And Kuresa Nasau, a cousin of all the boys and chief of Tokelau's 1,300 people, told the German Press Agency dpa, "They must have had a plan to leave the island, they must have thought this was a game, they would arrive at another country soon.

"When they were reported missing on the Tuesday, we were all upset at what they did, leaving the island without telling anyone. But now they are forgiven."

He said questions had been raised as to whether they had alcohol and with a sports competition at that time there were rumours that they might have followed a boat.    

"They are cousins, very close, they grew up with the sea, they are not afraid," he said, adding that the boat they were in "was very special, hard to capsize."

Nasau said, "We always had high hopes they would be found.

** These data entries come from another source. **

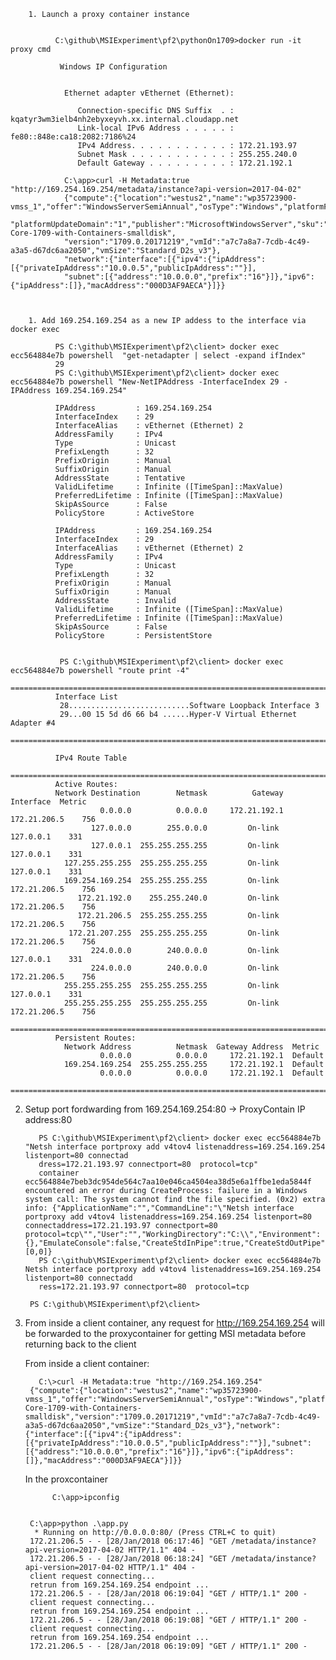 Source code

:         
        1. Launch a proxy container instance
        
        
              C:\github\MSIExperiment\pf2\pythonOn1709>docker run -it proxy cmd
                          
               Windows IP Configuration


                Ethernet adapter vEthernet (Ethernet):

                   Connection-specific DNS Suffix  . : kqatyr3wm3ielb4nh2ebyxeyvh.xx.internal.cloudapp.net
                   Link-local IPv6 Address . . . . . : fe80::848e:ca18:2082:7186%24
                   IPv4 Address. . . . . . . . . . . : 172.21.193.97
                   Subnet Mask . . . . . . . . . . . : 255.255.240.0
                   Default Gateway . . . . . . . . . : 172.21.192.1
 
                C:\app>curl -H Metadata:true "http://169.254.169.254/metadata/instance?api-version=2017-04-02"
                {"compute":{"location":"westus2","name":"wp35723900-vmss_1","offer":"WindowsServerSemiAnnual","osType":"Windows","platformFaultDomain":"1",
                "platformUpdateDomain":"1","publisher":"MicrosoftWindowsServer","sku":"Datacenter-Core-1709-with-Containers-smalldisk",
                "version":"1709.0.20171219","vmId":"a7c7a8a7-7cdb-4c49-a3a5-d67dc6aa2050","vmSize":"Standard_D2s_v3"},
                "network":{"interface":[{"ipv4":{"ipAddress":[{"privateIpAddress":"10.0.0.5","publicIpAddress":""}],
                "subnet":[{"address":"10.0.0.0","prefix":"16"}]},"ipv6":{"ipAddress":[]},"macAddress":"000D3AF9AECA"}]}}
        
        
        
        1. Add 169.254.169.254 as a new IP addess to the interface via docker exec
        
              PS C:\github\MSIExperiment\pf2\client> docker exec ecc564884e7b powershell  "get-netadapter | select -expand ifIndex"
              29
              PS C:\github\MSIExperiment\pf2\client> docker exec ecc564884e7b powershell "New-NetIPAddress -InterfaceIndex 29 -IPAddress 169.254.169.254"

              IPAddress         : 169.254.169.254
              InterfaceIndex    : 29
              InterfaceAlias    : vEthernet (Ethernet) 2
              AddressFamily     : IPv4
              Type              : Unicast
              PrefixLength      : 32
              PrefixOrigin      : Manual
              SuffixOrigin      : Manual
              AddressState      : Tentative
              ValidLifetime     : Infinite ([TimeSpan]::MaxValue)
              PreferredLifetime : Infinite ([TimeSpan]::MaxValue)
              SkipAsSource      : False
              PolicyStore       : ActiveStore

              IPAddress         : 169.254.169.254
              InterfaceIndex    : 29
              InterfaceAlias    : vEthernet (Ethernet) 2
              AddressFamily     : IPv4
              Type              : Unicast
              PrefixLength      : 32
              PrefixOrigin      : Manual
              SuffixOrigin      : Manual
              AddressState      : Invalid
              ValidLifetime     : Infinite ([TimeSpan]::MaxValue)
              PreferredLifetime : Infinite ([TimeSpan]::MaxValue)
              SkipAsSource      : False
              PolicyStore       : PersistentStore


               PS C:\github\MSIExperiment\pf2\client> docker exec ecc564884e7b powershell "route print -4"
              ===========================================================================
              Interface List
               28...........................Software Loopback Interface 3
               29...00 15 5d d6 66 b4 ......Hyper-V Virtual Ethernet Adapter #4
              ===========================================================================

              IPv4 Route Table
              ===========================================================================
              Active Routes:
              Network Destination        Netmask          Gateway       Interface  Metric
                        0.0.0.0          0.0.0.0     172.21.192.1     172.21.206.5    756
                      127.0.0.0        255.0.0.0         On-link         127.0.0.1    331
                      127.0.0.1  255.255.255.255         On-link         127.0.0.1    331
                127.255.255.255  255.255.255.255         On-link         127.0.0.1    331
                169.254.169.254  255.255.255.255         On-link      172.21.206.5    756
                   172.21.192.0    255.255.240.0         On-link      172.21.206.5    756
                   172.21.206.5  255.255.255.255         On-link      172.21.206.5    756
                 172.21.207.255  255.255.255.255         On-link      172.21.206.5    756
                      224.0.0.0        240.0.0.0         On-link         127.0.0.1    331
                      224.0.0.0        240.0.0.0         On-link      172.21.206.5    756
                255.255.255.255  255.255.255.255         On-link         127.0.0.1    331
                255.255.255.255  255.255.255.255         On-link      172.21.206.5    756
              ===========================================================================
              Persistent Routes:
                Network Address          Netmask  Gateway Address  Metric
                        0.0.0.0          0.0.0.0     172.21.192.1  Default
                169.254.169.254  255.255.255.255     172.21.192.1  Default
                        0.0.0.0          0.0.0.0     172.21.192.1  Default
              ===========================================================================

2. Setup port fordwarding from 169.254.169.254:80 -> ProxyContain IP address:80

          PS C:\github\MSIExperiment\pf2\client> docker exec ecc564884e7b "Netsh interface portproxy add v4tov4 listenaddress=169.254.169.254 listenport=80 connectad
          dress=172.21.193.97 connectport=80  protocol=tcp"
          container ecc564884e7beb3dc954de564c7aa10e046ca4504ea38d5e6a1ffbe1eda5844f encountered an error during CreateProcess: failure in a Windows system call: The system cannot find the file specified. (0x2) extra info: {"ApplicationName":"","CommandLine":"\"Netsh interface portproxy add v4tov4 listenaddress=169.254.169.254 listenport=80 connectaddress=172.21.193.97 connectport=80  protocol=tcp\"","User":"","WorkingDirectory":"C:\\","Environment":{},"EmulateConsole":false,"CreateStdInPipe":true,"CreateStdOutPipe":true,"CreateStdErrPipe":true,"ConsoleSize":[0,0]}
          PS C:\github\MSIExperiment\pf2\client> docker exec ecc564884e7b Netsh interface portproxy add v4tov4 listenaddress=169.254.169.254 listenport=80 connectadd
          ress=172.21.193.97 connectport=80  protocol=tcp

        PS C:\github\MSIExperiment\pf2\client>
        
  3. From inside a client container, any request for http://169.254.169.254 will be forwarded to the proxycontainer for getting MSI metadata 
     before returning back to the client
  
      From inside a client container:
      
            C:\>curl -H Metadata:true "http://169.254.169.254"
          {"compute":{"location":"westus2","name":"wp35723900-vmss_1","offer":"WindowsServerSemiAnnual","osType":"Windows","platformFaultDomain":"1","platformUpdateDomain":"1","publisher":"MicrosoftWindowsServer","sku":"Datacenter-Core-1709-with-Containers-smalldisk","version":"1709.0.20171219","vmId":"a7c7a8a7-7cdb-4c49-a3a5-d67dc6aa2050","vmSize":"Standard_D2s_v3"},"network":{"interface":[{"ipv4":{"ipAddress":[{"privateIpAddress":"10.0.0.5","publicIpAddress":""}],"subnet":[{"address":"10.0.0.0","prefix":"16"}]},"ipv6":{"ipAddress":[]},"macAddress":"000D3AF9AECA"}]}}


     In the proxcontainer 
     
               C:\app>ipconfig

          
          C:\app>python .\app.py
           * Running on http://0.0.0.0:80/ (Press CTRL+C to quit)
          172.21.206.5 - - [28/Jan/2018 06:17:46] "GET /metadata/instance?api-version=2017-04-02 HTTP/1.1" 404 -
          172.21.206.5 - - [28/Jan/2018 06:18:24] "GET /metadata/instance?api-version=2017-04-02 HTTP/1.1" 404 -
          client request connecting...
          retrun from 169.254.169.254 endpoint ...
          172.21.206.5 - - [28/Jan/2018 06:19:04] "GET / HTTP/1.1" 200 -
          client request connecting...
          retrun from 169.254.169.254 endpoint ...
          172.21.206.5 - - [28/Jan/2018 06:19:08] "GET / HTTP/1.1" 200 -
          client request connecting...
          retrun from 169.254.169.254 endpoint ...
          172.21.206.5 - - [28/Jan/2018 06:19:09] "GET / HTTP/1.1" 200 -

I even said the night before they were found: those boys are out there somewhere in the ocean."

An extensive search by the New Zealand air force failed to find their boat and the 500 people of their home atoll Atafu held a memorial service.  

"We got to them in a miracle," Tai Fredricsen, first mate of the San Nikunau, told New Zealand's Stuff news website.

He said his boat was on its way back to New Zealand when it spotted the three north-east of Fiji in a part of the ocean not usually on a shipping route.

"We saw a small vessel, a little speedboat on our bows, and we knew it was a little weird," he said. "We had enough smarts to know there were people in it and those people were not supposed to be there."

The boys started waving and were ecstatic to see their rescuers, he said.

"They were very skinny, but physically in good health, compared to what they have been through. They are in incredibly good shape for the time they have been at sea.

"Somehow they caught a bird, I don't know how, but they caught it. They ate it, that is what is recommended."

Nasau said the boys would be flown from Fiji to Samoa on Saturday and will leave by boat for Tokelau - which has no airport - on December 16.